Add *built-in* rate limiting/throttling

There are multiple threads on this, but they're locked now. I think the existing solutions are all inadequate for a server environment with shared hardware/network infrastructures, where "playing nice" is important.

Describe the enhancement:

Add rate limiting to the configuration options available to the various Beats.

The current docs suggest to use traffic control (tc) to add rate limiting. This is really suboptimal, for a few reasons:

  1. tc is incredibly difficult to use. I learned it enough to write the commands needed to do the throttling I wanted. Looking back, only a few months later, I have absolutely no clue what they mean. It's an inevitable maintenance problem.

  2. It mutates global state and breaks encapsulation of this application. What if another application also runs a script to configure tc for its own traffic shaping? It's a collision waiting to happen.

  3. The configuration for the rate limiting is encoded into whatever script sets up tc. In effect, this is now a "second" config file, meaning that you no longer have a centralized place for all your Filebeat configuration needs.

  4. It's not cross-platform.

  5. Go offers a bunch of great rate limiting options. There's a better way.

Describe a specific use case for the enhancement or feature:

  • A common issue is that Filebeat "builds a backlog" (by remembering "where it left off") when Elasticsearch becomes temporarily unavailable. When it comes back up, Filebeat hammers it. If you have lots of hosts, they're all competing, greedily trying to run as fast as possible, causing all kinds of load and brown out issues.
    • More specifically, my personal issue is that my Filebeat agents and Elasticsearch clusters have negotiated a speed that works for them, but is too fast for our network infrastructure, which I don't have the power to change.
  • Filebeat/Elasticsearch also has this strange tendency to sometimes spike traffic higher than normal during times when the cluster is overloaded. Seems counter-intuitive, but I can't find the steps to replicate.

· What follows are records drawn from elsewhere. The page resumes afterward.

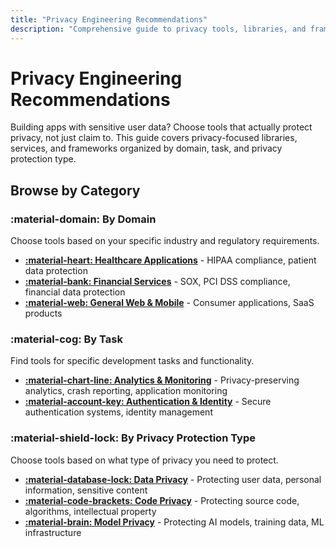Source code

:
 ```yaml
---
title: "Privacy Engineering Recommendations"
description: "Comprehensive guide to privacy tools, libraries, and frameworks for developers"
---
```


# Privacy Engineering Recommendations

Building apps with sensitive user data? Choose tools that actually protect privacy, not just claim to. This guide covers privacy-focused libraries, services, and frameworks organized by domain, task, and privacy protection type.

## Browse by Category

### :material-domain: By Domain

Choose tools based on your specific industry and regulatory requirements.

- **[:material-heart: Healthcare Applications](domains/index.md#healthcare-applications)** - HIPAA compliance, patient data protection
- **[:material-bank: Financial Services](domains/index.md#financial-services)** - SOX, PCI DSS compliance, financial data protection
- **[:material-web: General Web & Mobile](domains/index.md#general-web-mobile)** - Consumer applications, SaaS products

### :material-cog: By Task

Find tools for specific development tasks and functionality.

- **[:material-chart-line: Analytics & Monitoring](tasks/analytics-monitoring/index.md)** - Privacy-preserving analytics, crash reporting, application monitoring
- **[:material-account-key: Authentication & Identity](tasks/authentication-identity/index.md)** - Secure authentication systems, identity management

### :material-shield-lock: By Privacy Protection Type

Choose tools based on what type of privacy you need to protect.

- **[:material-database-lock: Data Privacy](privacy-aspects/index.md#data-privacy)** - Protecting user data, personal information, sensitive content
- **[:material-code-brackets: Code Privacy](privacy-aspects/index.md#code-privacy)** - Protecting source code, algorithms, intellectual property
- **[:material-brain: Model Privacy](privacy-aspects/index.md#model-privacy)** - Protecting AI models, training data, ML infrastructure
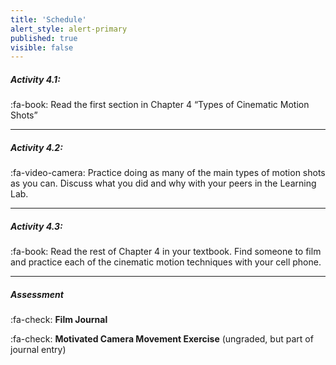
 ```yaml
---
title: 'Schedule'
alert_style: alert-primary
published: true
visible: false
---
```


##### Activity 4.1:
:fa-book: Read the first section in Chapter 4 “Types of Cinematic Motion Shots”

---
##### Activity 4.2:
:fa-video-camera: Practice doing as many of the main types of motion shots as you can. Discuss what you did and why with your peers in the Learning Lab.

---
##### Activity 4.3:
:fa-book: Read the rest of Chapter 4 in your textbook. Find someone to film and practice each of the cinematic motion techniques with your cell phone.

---
##### Assessment

:fa-check: **Film Journal**

:fa-check: **Motivated Camera Movement Exercise** (ungraded, but part of journal entry)

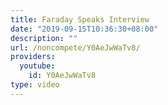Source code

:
 ```yaml
---
title: Faraday Speaks Interview
date: "2019-09-15T10:36:30+08:00"
description: ""
url: /noncompete/Y0AeJwWaTv8/
providers:
  youtube:
    id: Y0AeJwWaTv8
type: video
---
```

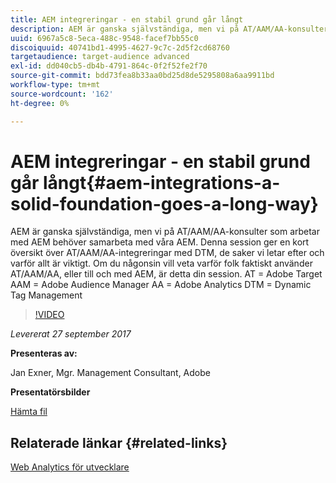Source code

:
 ```yaml
---
title: AEM integreringar - en stabil grund går långt
description: AEM är ganska självständiga, men vi på AT/AAM/AA-konsulter som arbetar med AEM behöver samarbeta med våra AEM. Denna session ger en kort översikt över AT/AAM/AA-integreringar med DTM, de saker vi letar efter och varför allt är viktigt.
uuid: 6967a5c8-5eca-488c-9548-facef7bb55c0
discoiquuid: 40741bd1-4995-4627-9c7c-2d5f2cd68760
targetaudience: target-audience advanced
exl-id: dd040cb5-db4b-4791-864c-0f2f52fe2f70
source-git-commit: bdd73fea8b33aa0bd25d8de5295808a6aa9911bd
workflow-type: tm+mt
source-wordcount: '162'
ht-degree: 0%

---
```


# AEM integreringar - en stabil grund går långt{#aem-integrations-a-solid-foundation-goes-a-long-way}

AEM är ganska självständiga, men vi på AT/AAM/AA-konsulter som arbetar med AEM behöver samarbeta med våra AEM. Denna session ger en kort översikt över AT/AAM/AA-integreringar med DTM, de saker vi letar efter och varför allt är viktigt. Om du någonsin vill veta varför folk faktiskt använder AT/AAM/AA, eller till och med AEM, är detta din session.   AT = Adobe Target AAM = Adobe Audience Manager AA = Adobe Analytics DTM = Dynamic Tag Management

>[!VIDEO](https://video.tv.adobe.com/v/19833/?quality=9)

*Levererat 27 september 2017*

**Presenteras av:**

Jan Exner, Mgr. Management Consultant, Adobe

**Presentatörsbilder**

[Hämta fil](assets/170927-aem-gems-integrations.pdf)

## Relaterade länkar {#related-links}

[Web Analytics för utvecklare](https://webanalyticsfordevelopers.com/)

<!--
[Get back to the Overview](https://helpx.adobe.com/experience-manager/kt/eseminars/gems/aem-index.html)
-->
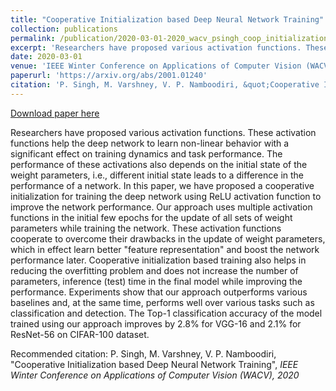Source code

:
 ```yaml
---
title: "Cooperative Initialization based Deep Neural Network Training"
collection: publications
permalink: /publication/2020-03-01-2020_wacv_psingh_coop_initialization
excerpt: 'Researchers have proposed various activation functions. These activation functions help the deep network to learn non-linear behavior with a significant effect on training dynamics and task performance. The performance of these activations also depends on the initial state of the weight parameters, i.e., different initial state leads to a difference in the performance of a network. In this paper, we have proposed a cooperative initialization for training the deep network using ReLU activation function to improve the network performance. Our approach uses multiple activation functions in the initial few epochs for the update of all sets of weight parameters while training the network. These activation functions cooperate to overcome their drawbacks in the update of weight parameters, which in effect learn better &quot;feature representation&quot; and boost the network performance later. Cooperative initialization based training also helps in reducing the overfitting problem and does not increase the number of parameters, inference (test) time in the final model while improving the performance. Experiments show that our approach outperforms various baselines and, at the same time, performs well over various tasks such as classification and detection. The Top-1 classification accuracy of the model trained using our approach improves by 2.8% for VGG-16 and 2.1% for ResNet-56 on CIFAR-100 dataset.'
date: 2020-03-01
venue: 'IEEE Winter Conference on Applications of Computer Vision (WACV), 2020'
paperurl: 'https://arxiv.org/abs/2001.01240'
citation: 'P. Singh, M. Varshney, V. P. Namboodiri, &quot;Cooperative Initialization based Deep Neural Network Training&quot;, <i> IEEE Winter Conference on Applications of Computer Vision (WACV), 2020</i>'
---
```


<a href='https://arxiv.org/abs/2001.01240'>Download paper here</a>

Researchers have proposed various activation functions. These activation functions help the deep network to learn non-linear behavior with a significant effect on training dynamics and task performance. The performance of these activations also depends on the initial state of the weight parameters, i.e., different initial state leads to a difference in the performance of a network. In this paper, we have proposed a cooperative initialization for training the deep network using ReLU activation function to improve the network performance. Our approach uses multiple activation functions in the initial few epochs for the update of all sets of weight parameters while training the network. These activation functions cooperate to overcome their drawbacks in the update of weight parameters, which in effect learn better &quot;feature representation&quot; and boost the network performance later. Cooperative initialization based training also helps in reducing the overfitting problem and does not increase the number of parameters, inference (test) time in the final model while improving the performance. Experiments show that our approach outperforms various baselines and, at the same time, performs well over various tasks such as classification and detection. The Top-1 classification accuracy of the model trained using our approach improves by 2.8% for VGG-16 and 2.1% for ResNet-56 on CIFAR-100 dataset.

Recommended citation: P. Singh, M. Varshney, V. P. Namboodiri, "Cooperative Initialization based Deep Neural Network Training", <i> IEEE Winter Conference on Applications of Computer Vision (WACV), 2020</i>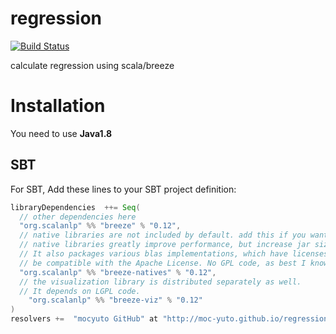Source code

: # regression
[![Build Status](https://travis-ci.org/moc-yuto/regression.svg?branch=master)](https://travis-ci.org/moc-yuto/regression)

calculate regression using scala/breeze

# Installation

You need to use **Java1.8**

## SBT

For SBT, Add these lines to your SBT project definition:

```scala
libraryDependencies  ++= Seq(
  // other dependencies here
  "org.scalanlp" %% "breeze" % "0.12",
  // native libraries are not included by default. add this if you want them (as of 0.7)
  // native libraries greatly improve performance, but increase jar sizes. 
  // It also packages various blas implementations, which have licenses that may or may not
  // be compatible with the Apache License. No GPL code, as best I know.
  "org.scalanlp" %% "breeze-natives" % "0.12",
  // the visualization library is distributed separately as well. 
  // It depends on LGPL code.
    "org.scalanlp" %% "breeze-viz" % "0.12"
)
resolvers +=  "mocyuto GitHub" at "http://moc-yuto.github.io/regression/repository/"
```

It still on top of our mind to give users more knobs to turn down and I personally interested in this scenario, So I am trying to gather information.

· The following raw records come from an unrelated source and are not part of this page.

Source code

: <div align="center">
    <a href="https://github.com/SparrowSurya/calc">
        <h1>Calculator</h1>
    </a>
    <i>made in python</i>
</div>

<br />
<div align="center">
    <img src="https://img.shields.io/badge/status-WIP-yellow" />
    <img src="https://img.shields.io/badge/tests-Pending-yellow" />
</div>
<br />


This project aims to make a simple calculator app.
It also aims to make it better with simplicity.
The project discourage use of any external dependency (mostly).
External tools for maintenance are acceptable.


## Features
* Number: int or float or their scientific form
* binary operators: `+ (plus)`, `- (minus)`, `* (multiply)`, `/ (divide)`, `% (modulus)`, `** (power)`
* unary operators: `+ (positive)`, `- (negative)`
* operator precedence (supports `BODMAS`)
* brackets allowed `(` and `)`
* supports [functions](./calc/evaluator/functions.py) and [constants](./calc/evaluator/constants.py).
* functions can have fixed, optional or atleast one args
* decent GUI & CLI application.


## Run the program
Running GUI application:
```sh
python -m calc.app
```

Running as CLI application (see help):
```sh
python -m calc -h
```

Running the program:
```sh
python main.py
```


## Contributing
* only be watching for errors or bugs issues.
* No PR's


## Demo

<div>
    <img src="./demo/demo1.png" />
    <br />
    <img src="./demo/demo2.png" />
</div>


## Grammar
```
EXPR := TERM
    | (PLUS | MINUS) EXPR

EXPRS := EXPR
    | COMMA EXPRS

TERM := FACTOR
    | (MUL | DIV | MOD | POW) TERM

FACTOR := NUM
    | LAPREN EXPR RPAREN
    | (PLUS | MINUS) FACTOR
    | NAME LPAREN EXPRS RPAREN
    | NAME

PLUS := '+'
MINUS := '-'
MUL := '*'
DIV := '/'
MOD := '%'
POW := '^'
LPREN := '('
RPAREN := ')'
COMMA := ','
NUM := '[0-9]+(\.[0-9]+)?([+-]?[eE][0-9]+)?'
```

A common issue is that Filebeat "builds a backlog" (by remembering "where it left off") when Elasticsearch becomes temporarily unavailable. When it comes back up, Filebeat hammers it. If you have lots of hosts, they're all competing, greedily trying to run as fast as possible, causing all kinds of load and brown out issues.

This is a problem with all network related clients when an error occurs each Filebeat client will try to reconnect when you run a large swarm of beats. The reconnection rate of the retry can really cause traffic spikes, if you look at the connection graph you will see distinct bumps at a regular interval.

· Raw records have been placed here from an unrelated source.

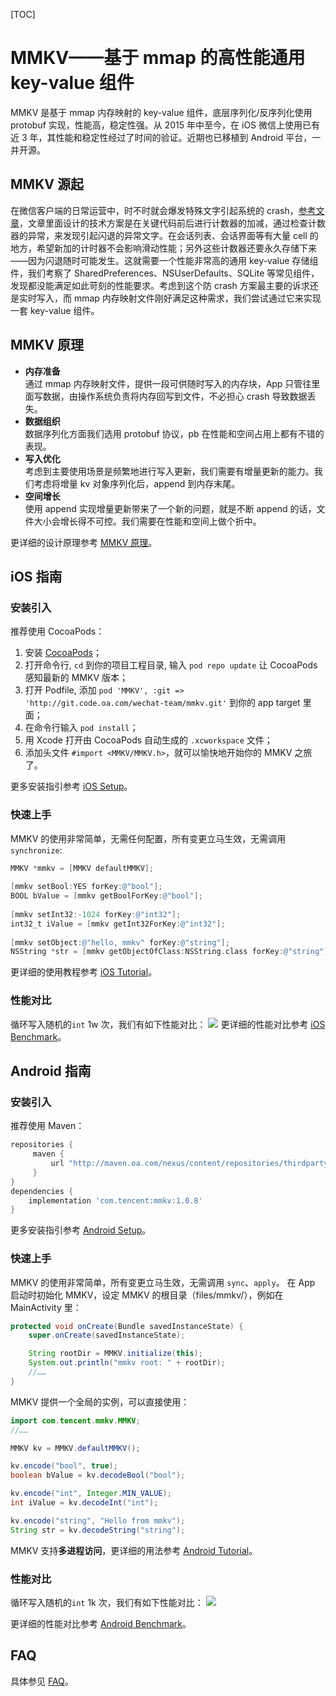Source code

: [TOC]

# MMKV——基于 mmap 的高性能通用 key-value 组件
MMKV 是基于 mmap 内存映射的 key-value 组件，底层序列化/反序列化使用 protobuf 实现，性能高，稳定性强。从 2015 年中至今，在 iOS 微信上使用已有近 3 年，其性能和稳定性经过了时间的验证。近期也已移植到 Android 平台，一并开源。


## MMKV 源起
在微信客户端的日常运营中，时不时就会爆发特殊文字引起系统的 crash，[参考文章](http://km.oa.com/articles/show/357120)，文章里面设计的技术方案是在关键代码前后进行计数器的加减，通过检查计数器的异常，来发现引起闪退的异常文字。在会话列表、会话界面等有大量 cell 的地方，希望新加的计时器不会影响滑动性能；另外这些计数器还要永久存储下来——因为闪退随时可能发生。这就需要一个性能非常高的通用 key-value 存储组件，我们考察了 SharedPreferences、NSUserDefaults、SQLite 等常见组件，发现都没能满足如此苛刻的性能要求。考虑到这个防 crash 方案最主要的诉求还是实时写入，而 mmap 内存映射文件刚好满足这种需求，我们尝试通过它来实现一套 key-value 组件。

## MMKV 原理
* **内存准备**  
通过 mmap 内存映射文件，提供一段可供随时写入的内存块，App 只管往里面写数据，由操作系统负责将内存回写到文件，不必担心 crash 导致数据丢失。
* **数据组织**  
数据序列化方面我们选用 protobuf 协议，pb 在性能和空间占用上都有不错的表现。
* **写入优化**  
考虑到主要使用场景是频繁地进行写入更新，我们需要有增量更新的能力。我们考虑将增量 kv 对象序列化后，append 到内存末尾。
* **空间增长**  
使用 append 实现增量更新带来了一个新的问题，就是不断 append 的话，文件大小会增长得不可控。我们需要在性能和空间上做个折中。

更详细的设计原理参考 [MMKV 原理](http://git.code.oa.com/wechat-team/mmkv/wikis/design)。

## iOS 指南
### 安装引入
推荐使用 CocoaPods：

  1. 安装 [CocoaPods](https://guides.CocoaPods.org/using/getting-started.html)；
  2. 打开命令行, `cd` 到你的项目工程目录, 输入 `pod repo update` 让 CocoaPods 感知最新的 MMKV 版本；
  3. 打开 Podfile, 添加 `pod 'MMKV', :git => 'http://git.code.oa.com/wechat-team/mmkv.git'` 到你的 app target 里面；
  4. 在命令行输入 `pod install`；
  5. 用 Xcode 打开由 CocoaPods 自动生成的 `.xcworkspace` 文件；
  6. 添加头文件 `#import <MMKV/MMKV.h>`，就可以愉快地开始你的 MMKV 之旅了。

更多安装指引参考 [iOS Setup](http://git.code.oa.com/wechat-team/mmkv/wikis/iOS_setup_cn)。

### 快速上手
MMKV 的使用非常简单，无需任何配置，所有变更立马生效，无需调用 `synchronize`:

```objective-c
MMKV *mmkv = [MMKV defaultMMKV];
    
[mmkv setBool:YES forKey:@"bool"];
BOOL bValue = [mmkv getBoolForKey:@"bool"];
    
[mmkv setInt32:-1024 forKey:@"int32"];
int32_t iValue = [mmkv getInt32ForKey:@"int32"];
    
[mmkv setObject:@"hello, mmkv" forKey:@"string"];
NSString *str = [mmkv getObjectOfClass:NSString.class forKey:@"string"];
```

更详细的使用教程参考 [iOS Tutorial](http://git.code.oa.com/wechat-team/mmkv/wikis/iOS_tutorial)。

### 性能对比
循环写入随机的`int` 1w 次，我们有如下性能对比：
![](http://imgcache.oa.com/photos/31601/o_1fdef58a4194d4acd646cf998aabed4c.jpg)
更详细的性能对比参考 [iOS Benchmark](http://git.code.oa.com/wechat-team/mmkv/wikis/iOS_benchmark)。

## Android 指南
### 安装引入
推荐使用 Maven：

```gradle
repositories {
     maven {
         url "http://maven.oa.com/nexus/content/repositories/thirdparty"
     }
}
dependencies {
    implementation 'com.tencent:mmkv:1.0.8'
}
```

更多安装指引参考 [Android Setup](http://git.code.oa.com/wechat-team/mmkv/wikis/android_setup)。

### 快速上手
MMKV 的使用非常简单，所有变更立马生效，无需调用 `sync`、`apply`。
在 App 启动时初始化 MMKV，设定 MMKV 的根目录（files/mmkv/），例如在 MainActivity 里：

```Java
protected void onCreate(Bundle savedInstanceState) {
    super.onCreate(savedInstanceState);

    String rootDir = MMKV.initialize(this);
    System.out.println("mmkv root: " + rootDir);
    //……
}
```

MMKV 提供一个全局的实例，可以直接使用：

```Java
import com.tencent.mmkv.MMKV;
//……

MMKV kv = MMKV.defaultMMKV();

kv.encode("bool", true);
boolean bValue = kv.decodeBool("bool");

kv.encode("int", Integer.MIN_VALUE);
int iValue = kv.decodeInt("int");

kv.encode("string", "Hello from mmkv");
String str = kv.decodeString("string");
```
MMKV 支持**多进程访问**，更详细的用法参考 [Android Tutorial](http://git.code.oa.com/wechat-team/mmkv/wikis/android_tutorial)。

### 性能对比
循环写入随机的`int` 1k 次，我们有如下性能对比：
![](http://imgcache.oa.com/photos/31601/o_e87f87a38ffe0ed1149abdcd8eb483ae.jpg)

更详细的性能对比参考 [Android Benchmark](http://git.code.oa.com/wechat-team/mmkv/wikis/android_benchmark)。

## FAQ
具体参见 [FAQ](http://git.code.oa.com/wechat-team/mmkv/wikis/FAQ_cn)。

In 6.6.1 we have added some jitter in our backoff mechanism used by the outputs, this will really make a difference and should help distribute the reconnect over time.

1 Like

Hey, thanks for reaching back!

That's great to hear, but the connection spike wasn't the only issue I was experiencing. My primary issue was that the speed Filebeat and Elasticsearch negotiated between each other was too fast for the (multi-occupant) load balancer that was in between them. We hogged all the traffic and browned out our neighbors.

How a multi-tenant load balancer got shipped without throttling functionality... is beyond me. But still, I'm looking for a dependable, simple, and portable application-layer fix to the problem

@amomchilov Ok I understand, you want a way to cap the bandwith (or EPS) for either the whole stream of data or a subset of the stream. We do not have the knobs at the moment.

The closest issue we have is this one: https://github.com/elastic/beats/issues/662 and https://github.com/elastic/beats/pull/6035 but I will try to create a new one with a proposal.

@pierhugues Indeed! An EPS cap would probably be easier to implement, but really, a bandwidth cap would be best.

I suspect that anyone who would want rate limiting, would be thinking about it in terms of data rate. EPS can be an approximation of bandwidth, but capping bandwidth directly would be even better.

Closest issue is https://github.com/elastic/beats/issues/3847 rate limiting and sampling of data (depending on the source beat)

Great, thanks!

This topic was automatically closed 28 days after the last reply. New replies are no longer allowed.